The market for small airplanes is improving, with shipments up roughly 20 percent over the first six months of 2005. Business jet shipments are up 28 percent to 415 machines (Jan-June 2006) and will go up a lot more because Eclipse Aviation just got its FAA certification and they’ll be making more than 500 jets per year at $1.5 million each. Honda has decided to turn its experimental jet into a product, to be certified in 2010. They’ve partnered up with Piper, one of the old-line companies that is devoted to high prices, low volumes, and bad customer service. Eclipse is probably the more interesting company because they’re doing everything from scratch. The problem with the little jets is limited range. Eclipse started out promising 1800 nautical miles, but now they’re down to 1100 n.m. or so. Honda’s projected range is similar. You’d have to stop twice on the way to California, once on the way back. A more interesting jet might be the Taiwan-financed Sino Swearingen, which was certified last year. It costs $6 million, but it does the things the average person would expect a jet to do. It will go fast and it will go far: 2500 n.m. A standard bizjet that performs like the Sino Swearingen costs closer to $15 million and is much more costly to operate.

Garmin, the guys from Kansas who bring the grace and elegance of Soviet locomotives to in-flight user interface, has released a certified aftermarket glass cockpit, the G600. It won’t be available until mid-2007 and it will cost $30,000, but it will let owners of tired old planes replace all of the instruments at once with a couple of LCD screens, smaller than but similar to the glass cockpits that come with most new airplanes. Something like this would be excellent for helicopters because the gyros in the G600 will be solid-state and won’t get destroyed by vibration the way that “steam gauge” mechanical gyros do. For about $4000 and shipping right now, you can get an arguably better system that isn’t certified by the FAA: VistaNav. This does the obvious thing and gives you a Microsoft Flight Simulator view of the world outside the airplane.
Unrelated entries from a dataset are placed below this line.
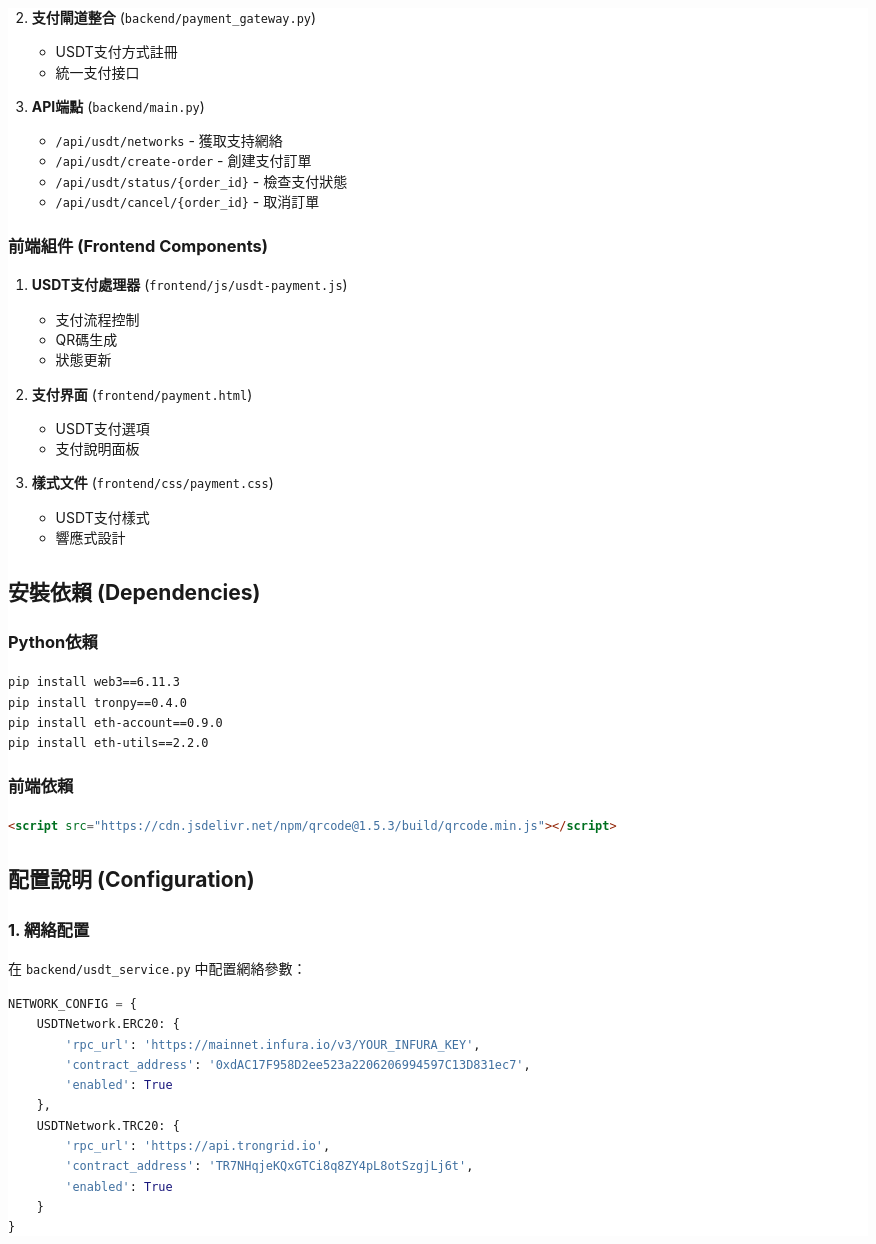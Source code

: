2. **支付閘道整合** (`backend/payment_gateway.py`)
   - USDT支付方式註冊
   - 統一支付接口

3. **API端點** (`backend/main.py`)
   - `/api/usdt/networks` - 獲取支持網絡
   - `/api/usdt/create-order` - 創建支付訂單
   - `/api/usdt/status/{order_id}` - 檢查支付狀態
   - `/api/usdt/cancel/{order_id}` - 取消訂單

### 前端組件 (Frontend Components)

1. **USDT支付處理器** (`frontend/js/usdt-payment.js`)
   - 支付流程控制
   - QR碼生成
   - 狀態更新

2. **支付界面** (`frontend/payment.html`)
   - USDT支付選項
   - 支付說明面板

3. **樣式文件** (`frontend/css/payment.css`)
   - USDT支付樣式
   - 響應式設計

## 安裝依賴 (Dependencies)

### Python依賴
```bash
pip install web3==6.11.3
pip install tronpy==0.4.0
pip install eth-account==0.9.0
pip install eth-utils==2.2.0
```

### 前端依賴
```html
<script src="https://cdn.jsdelivr.net/npm/qrcode@1.5.3/build/qrcode.min.js"></script>
```

## 配置說明 (Configuration)

### 1. 網絡配置
在 `backend/usdt_service.py` 中配置網絡參數：

```python
NETWORK_CONFIG = {
    USDTNetwork.ERC20: {
        'rpc_url': 'https://mainnet.infura.io/v3/YOUR_INFURA_KEY',
        'contract_address': '0xdAC17F958D2ee523a2206206994597C13D831ec7',
        'enabled': True
    },
    USDTNetwork.TRC20: {
        'rpc_url': 'https://api.trongrid.io',
        'contract_address': 'TR7NHqjeKQxGTCi8q8ZY4pL8otSzgjLj6t',
        'enabled': True
    }
}
```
SMA, a French engine company, received an STC to install its diesel engine in old Cessna 182s. The diesel engine burns Jet-A fuel and affords a lower fuel burn and longer range than the standard Avgas engine. There is only one power lever (more/less) instead of three (throttle, prop speed, mixture).

Cirrus, the Saudi/Kuwaiti-owned company that makes my little airplane, is going to sell a turbonormalized version of the SR22. This will make the plane more useful in the West where people need to take off from high altitude airports and fly over tall mountains. “turbonormalized” means that the turbocharger works to maintain sea level power up to higher altitudes. The SR22 isn’t pressurized, however, so folks flying up at 15,000′ or whatever will have to wear oxygen equipment.

Diamond, the Austrian/Canadian company that made my previous little airplane, flew its prototype single-engine D-Jet to Oshkosh. This will compete with the Eclipse by having only one engine, flying only to 25,000′ (compared to 41,000′), shipping a couple of years later, and costing… about the same. The D-Jet will have a “whole-aircraft ballistic parachute”, made by the same company, BRS, that makes the parachute in the Cirrus.

Thanks to heavy and sluggish government regulation, aviation is one of the slowest moving industries. The Cessna 172 and 182 turned 50 this year and are still competitive products! Nonetheless, progress is being made. By the end of 2006, you’ll be able to buy a brand-new business jet, a brand-new four-seat helicopter, and a couple of full-time immigrant pilots all for less than the cost of a single family house in a decent neighborhood in my home town of Cambridge, Massachusetts.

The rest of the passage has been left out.